I’ve been running the following snippet on cpu:
import torch
import torch.nn as nn
from torch.profiler import ProfilerActivity
from torch.profiler import profile
from torch.profiler import record_function
layer1 = nn.Conv3d( 1, 32, 3, 1, 1 )
layer2 = nn.Conv3d( 32, 32, 3, 1, 1 )
x = torch.randn( 1, 1, 256, 256, 1 )
with profile( activities = [ ProfilerActivity.CPU ], record_shapes = True, profile_memory = True ) as prof:
with record_function( "model run" ):
with torch.autocast( "cpu", torch.bfloat16, True ):
res = layer1( x )
res = layer2( res )
print( prof.key_averages().table( sort_by = "cpu_time_total" ) )
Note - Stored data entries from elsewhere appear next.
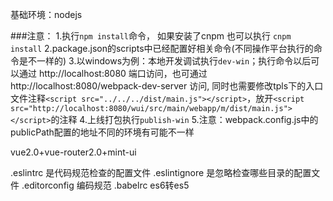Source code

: 基础环境：nodejs

###注意：
1.执行`npm install`命令， 如果安装了cnpm 也可以执行 `cnpm install`
2.package.json的scripts中已经配置好相关命令(不同操作平台执行的命令是不一样的)
3.以windows为例：本地开发调试执行`dev-win`；执行命令以后可以通过 http://localhost:8080 端口访问，也可通过 http://localhost:8080/webpack-dev-server 访问,
 同时也需要修改tpls下的入口文件注释`<script src="../../../dist/main.js"></script>`，放开`<script src="http://localhost:8080/wui/src/main/webapp/m/dist/main.js"></script>`的注释
4.上线打包执行`publish-win`
5.注意：webpack.config.js中的publicPath配置的地址不同的环境有可能不一样


vue2.0+vue-router2.0+mint-ui

.eslintrc       是代码规范检查的配置文件
.eslintignore   是忽略检查哪些目录的配置文件
.editorconfig   编码规范
.babelrc        es6转es5
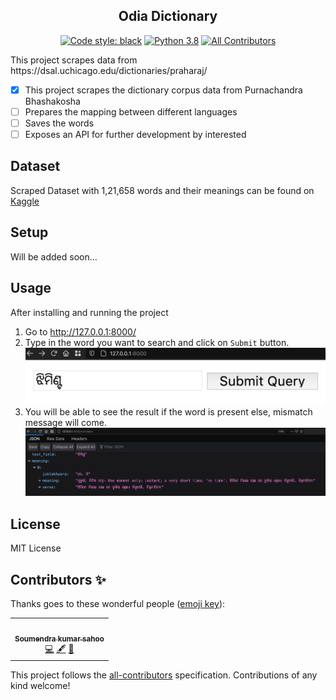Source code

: <h2 align="center">Odia Dictionary</h2>
<p align="center">
<a href="https://github.com/psf/black"><img alt="Code style: black" src="https://img.shields.io/badge/code%20style-black-000000.svg"></a>
<a href="https://img.shields.io/badge/Python-3.8-blue"><img alt="Python 3.8" src="https://img.shields.io/badge/Python-3.8-blue"></a>
<a href="#contributors-"><img alt="All Contributors" src="https://img.shields.io/github/all-contributors/odianlp/dictionary?style=flat-square"></a>
</p>
This project scrapes data from https://dsal.uchicago.edu/dictionaries/praharaj/  

- [x] This project scrapes the dictionary corpus data from Purnachandra Bhashakosha  
- [ ] Prepares the mapping between different languages
- [ ] Saves the words
- [ ] Exposes an API for further development by interested 
## Dataset
Scraped Dataset with 1,21,658 words and their meanings can be found on [Kaggle](https://www.kaggle.com/soumendrak/odia-structured-dictionary) 
## Setup
Will be added soon...
## Usage
After installing and running the project
1. Go to http://127.0.0.1:8000/
2. Type in the word you want to search and click on `Submit` button.  
![Search screen](docs/search.png)
3. You will be able to see the result if the word is present else, mismatch message will come.   
![Result screen](docs/result.png)

## License
MIT License 

## Contributors ✨

Thanks goes to these wonderful people ([emoji key](https://allcontributors.org/docs/en/emoji-key)):

<!-- ALL-CONTRIBUTORS-LIST:START - Do not remove or modify this section -->
<!-- prettier-ignore-start -->
<!-- markdownlint-disable -->
<table>
  <tr>
    <td align="center"><a href="https://www.linkedin.com/in/soumendrakumarsahoo/"><img src="https://avatars3.githubusercontent.com/u/10120538?v=4" width="100px;" alt=""/><br /><sub><b>Soumendra kumar sahoo</b></sub></a><br /><a href="https://github.com/OdiaNLP/dictionary/commits?author=soumendrak" title="Code">💻</a> <a href="#content-soumendrak" title="Content">🖋</a> <a href="#design-soumendrak" title="Design">🎨</a></td>
  </tr>
</table>

<!-- markdownlint-enable -->
<!-- prettier-ignore-end -->
<!-- ALL-CONTRIBUTORS-LIST:END -->

This project follows the [all-contributors](https://github.com/all-contributors/all-contributors) specification. Contributions of any kind welcome!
I get the following result for amp enabled:
----------------------------- ------------ ------------ ------------ ------------ ------------ ------------ ------------ ------------
Name Self CPU % Self CPU CPU total % CPU total CPU time avg CPU Mem Self CPU Mem # of Calls
----------------------------- ------------ ------------ ------------ ------------ ------------ ------------ ------------ ------------
aten::conv3d 0.00% 65.000us 199.98% 26.008s 6.502s 16.18 Mb 0 b 4
model run 0.01% 772.000us 100.00% 13.005s 13.005s 8.18 Mb -128 b 1
aten::convolution 0.00% 87.000us 99.99% 13.004s 6.502s 8.00 Mb 0 b 2
aten::_convolution 0.00% 46.000us 99.99% 13.003s 6.502s 8.00 Mb 0 b 2
aten::slow_conv3d 0.00% 23.000us 99.99% 13.003s 6.502s 8.00 Mb 0 b 2
aten::slow_conv3d_forward 99.98% 13.002s 99.99% 13.003s 6.502s 8.00 Mb -111.38 Mb 2
aten::copy_ 0.01% 1.451ms 0.01% 1.451ms 207.286us 0 b 0 b 7
aten::to 0.00% 16.000us 0.01% 822.000us 164.400us 183.81 Kb 0 b 5
aten::_to_copy 0.00% 79.000us 0.01% 806.000us 161.200us 183.81 Kb 128.00 Kb 5
aten::empty_strided 0.00% 55.000us 0.00% 55.000us 11.000us 55.81 Kb 55.81 Kb 5
aten::resize_ 0.00% 45.000us 0.00% 45.000us 22.500us 8.00 Mb 8.00 Mb 2
aten::reshape 0.00% 33.000us 0.00% 43.000us 21.500us 0 b 0 b 2
aten::empty 0.00% 31.000us 0.00% 31.000us 7.750us 111.38 Mb 111.38 Mb 4
aten::view 0.00% 15.000us 0.00% 15.000us 7.500us 0 b 0 b 2
aten::_reshape_alias 0.00% 10.000us 0.00% 10.000us 5.000us 0 b 0 b 2
----------------------------- ------------ ------------ ------------ ------------ ------------ ------------ ------------ ------------
Self CPU time total: 13.005s
And with amp disables:
---------------------------- ------------ ------------ ------------ ------------ ------------ ------------ ------------ ------------
Name Self CPU % Self CPU CPU total % CPU total CPU time avg CPU Mem Self CPU Mem # of Calls
---------------------------- ------------ ------------ ------------ ------------ ------------ ------------ ------------ ------------
model run 1.67% 419.000us 100.00% 25.111ms 25.111ms 16.00 Mb 0 b 1
aten::conv3d 0.12% 31.000us 98.33% 24.692ms 12.346ms 16.00 Mb 0 b 2
aten::convolution 0.40% 100.000us 98.21% 24.661ms 12.331ms 16.00 Mb 0 b 2
aten::_convolution 0.20% 49.000us 97.81% 24.561ms 12.280ms 16.00 Mb 0 b 2
aten::mkldnn_convolution 97.36% 24.447ms 97.61% 24.512ms 12.256ms 16.00 Mb 0 b 2
aten::empty 0.16% 41.000us 0.16% 41.000us 10.250us 16.00 Mb 16.00 Mb 4
aten::as_strided_ 0.10% 24.000us 0.10% 24.000us 12.000us 0 b 0 b 2
---------------------------- ------------ ------------ ------------ ------------ ------------ ------------ ------------ ------------
Self CPU time total: 25.111ms
The amp run allocates way more memory and requires much longer than the standard run. It obviously calls different functions, of which aten::slow_conv3d_forward is responsible for the bulk of the additional time. Is this behavior standard for amp on cpu?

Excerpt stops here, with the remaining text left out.